*WORK TO BE COMPLETED*
From the line that includes "($\beta$): Decir que" down to the final line of the data below, copy every line exactly and leave the rest out.

*DATASET EXCERPTS*
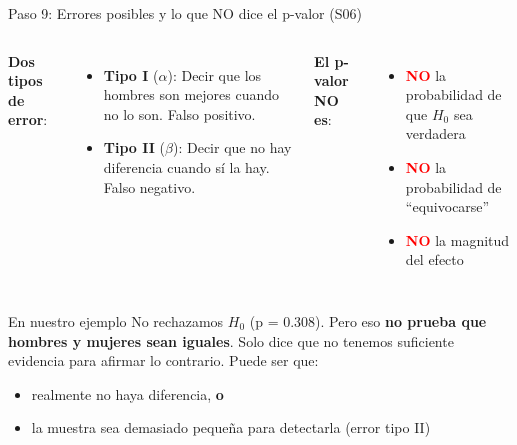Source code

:\documentclass[aspectratio=169, 11pt]{beamer}
\begin{document}
\begin{frame}{Paso 9: Errores posibles y lo que NO dice el p-valor (S06)}
\small

\begin{columns}[T]
\textbf{Dos tipos de error}:
\begin{itemize}\setlength{\itemsep}{4pt}
  \item \textbf{Tipo I} ($\alpha$): Decir que los hombres son mejores \alert{cuando no lo son}. Falso positivo.
  \item \textbf{Tipo II} ($\beta$): Decir que no hay diferencia \alert{cuando sí la hay}. Falso negativo.
\end{itemize}

\textbf{El p-valor NO es}:
\begin{itemize}\setlength{\itemsep}{4pt}
  \item \textcolor{red}{\textbf{NO}} la probabilidad de que $H_0$ sea verdadera
  \item \textcolor{red}{\textbf{NO}} la probabilidad de ``equivocarse''
  \item \textcolor{red}{\textbf{NO}} la magnitud del efecto
\end{itemize}
\end{columns}

\vspace{0.4cm}
\begin{alertblock}{En nuestro ejemplo}
No rechazamos $H_0$ (p = 0.308). Pero eso \textbf{no prueba que hombres y mujeres sean iguales}. Solo dice que no tenemos suficiente evidencia para afirmar lo contrario. Puede ser que:
\begin{itemize}
  \item realmente no haya diferencia, \textbf{o}
  \item la muestra sea demasiado pequeña para detectarla (error tipo II)
\end{itemize}
\end{alertblock}
\end{frame}
\end{document}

*THE ANSWER*
  \item \textbf{Tipo II} ($\beta$): Decir que no hay diferencia \alert{cuando sí la hay}. Falso negativo.
\end{itemize}

\textbf{El p-valor NO es}:
\begin{itemize}\setlength{\itemsep}{4pt}
  \item \textcolor{red}{\textbf{NO}} la probabilidad de que $H_0$ sea verdadera
  \item \textcolor{red}{\textbf{NO}} la probabilidad de ``equivocarse''
  \item \textcolor{red}{\textbf{NO}} la magnitud del efecto
\end{itemize}
\end{columns}

\vspace{0.4cm}
\begin{alertblock}{En nuestro ejemplo}
No rechazamos $H_0$ (p = 0.308). Pero eso \textbf{no prueba que hombres y mujeres sean iguales}. Solo dice que no tenemos suficiente evidencia para afirmar lo contrario. Puede ser que:
\begin{itemize}
  \item realmente no haya diferencia, \textbf{o}
  \item la muestra sea demasiado pequeña para detectarla (error tipo II)
\end{itemize}
\end{alertblock}
\end{frame}
\end{document}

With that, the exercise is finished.